Castrén, Matthias Alexander
He was born in Tervola, Finnish-Lapland, on 2 December, 1813. He matriculated in 1830 and initially studied Oriental languages, but continued his studies in Finnish folk poetry. In 1836 he completed his Master’s Degree at the University of Helsinki. Castrén made his first expedition to Lapland in 1838 under the direction of C. R. Ehrström, the regional doctor. The following year he travelled to Finnish and Russian Karelia, where he collected language and ethnographic materials for interpretation of the Kalevala, and wrote his dissertation on the relationship of the Finnish, Estonian and Saami nominal paradigms, De affinitate declinationum in lingua Fennica, Esthonica et Lapponica.

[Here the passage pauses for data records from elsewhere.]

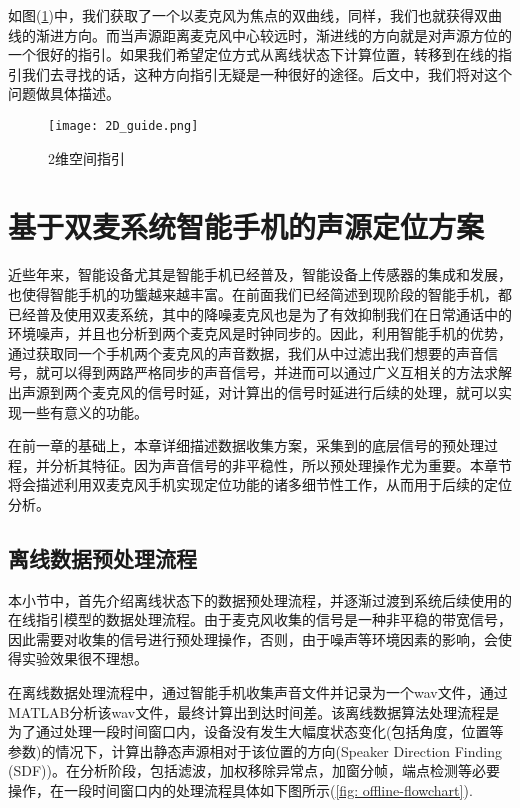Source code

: \documentclass[winfonts,oneside]{njuthesis}
\begin{document}
		如图(\ref{fig: 2D_guide})中，我们获取了一个以麦克风为焦点的双曲线，同样，我们也就获得双曲线的渐进方向。而当声源距离麦克风中心较远时，渐进线的方向就是对声源方位的一个很好的指引。如果我们希望定位方式从离线状态下计算位置，转移到在线的指引我们去寻找的话，这种方向指引无疑是一种很好的途径。后文中，我们将对这个问题做具体描述。
		
		\begin{figure}[H]
			\centering
			\texttt{[image: 2D\_guide.png]} 
			\caption{2维空间指引}
			\label{fig: 2D_guide}
		\end{figure}
	
\chapter{基于双麦系统智能手机的声源定位方案}\label{chapter_work}
	
	近些年来，智能设备尤其是智能手机已经普及，智能设备上传感器的集成和发展，也使得智能手机的功螚越来越丰富。在前面我们已经简述到现阶段的智能手机，都已经普及使用双麦系统，其中的降噪麦克风也是为了有效抑制我们在日常通话中的环境噪声，并且也分析到两个麦克风是时钟同步的。因此，利用智能手机的优势，通过获取同一个手机两个麦克风的声音数据，我们从中过滤出我们想要的声音信号，就可以得到两路严格同步的声音信号，并进而可以通过广义互相关的方法求解出声源到两个麦克风的信号时延，对计算出的信号时延进行后续的处理，就可以实现一些有意义的功能\cite{zhouxin}。
	
	在前一章的基础上，本章详细描述数据收集方案，采集到的底层信号的预处理过程，并分析其特征。因为声音信号的非平稳性，所以预处理操作尤为重要。本章节将会描述利用双麦克风手机实现定位功能的诸多细节性工作，从而用于后续的定位分析。
	
	\section{离线数据预处理流程}
	
		本小节中，首先介绍离线状态下的数据预处理流程，并逐渐过渡到系统后续使用的在线指引模型的数据处理流程。由于麦克风收集的信号是一种非平稳的带宽信号，因此需要对收集的信号进行预处理操作，否则，由于噪声等环境因素的影响，会使得实验效果很不理想。
		
		在离线数据处理流程中，通过智能手机收集声音文件并记录为一个wav文件，通过MATLAB分析该wav文件，最终计算出到达时间差。该离线数据算法处理流程是为了通过处理一段时间窗口内，设备没有发生大幅度状态变化(包括角度，位置等参数)的情况下，计算出静态声源相对于该位置的方向(Speaker Direction Finding (SDF))。在分析阶段，包括滤波，加权移除异常点，加窗分帧，端点检测等必要操作，在一段时间窗口内的处理流程具体如下图所示(\ref{fig: offline-flowchart}).
		
\end{document}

In 1840 Castrén was appointed docent of Finnish and other Nordic languages. His Swedish translation of the Kalevala was completed in 1841. His expedition to Norwegian, Finnish and Russian Lapland accompanied by Elias Lönnrot took place in the winter of 1841–1842. On the Siberian Expedition organised by the St. Petersburg Academy in 1842–1844, Castrén acted as a language specialist, collecting Nenets (Samoyed) and Komi (Zyrian) materials. In 1845 Castrén published his research work Om Accentens inflytande i Lappska Språket (A phonetic history of the Saami language), he completed a grammar of the Komi (Zyrian) language and began his study of the Mari (Cheremis) language. Castrén’s most extensive expedition was conducted from 1845–1849, which he made via Kazan to the Samoyeds in Siberia. During his travels he finished work on the Mari grammar, studied the Khanty (Ostyak) people and language, the Tatars, the Evenki and Buryats, and finally arrived in China.
M. A. Castrén was married to Natalia Tengström in 1850. The following year saw the birth his only child Robert, and Castrén was appointed the first Professor of the Finnish language at the University of Helsinki. This position he held only briefly; Castrén passed away on 7 May, 1852.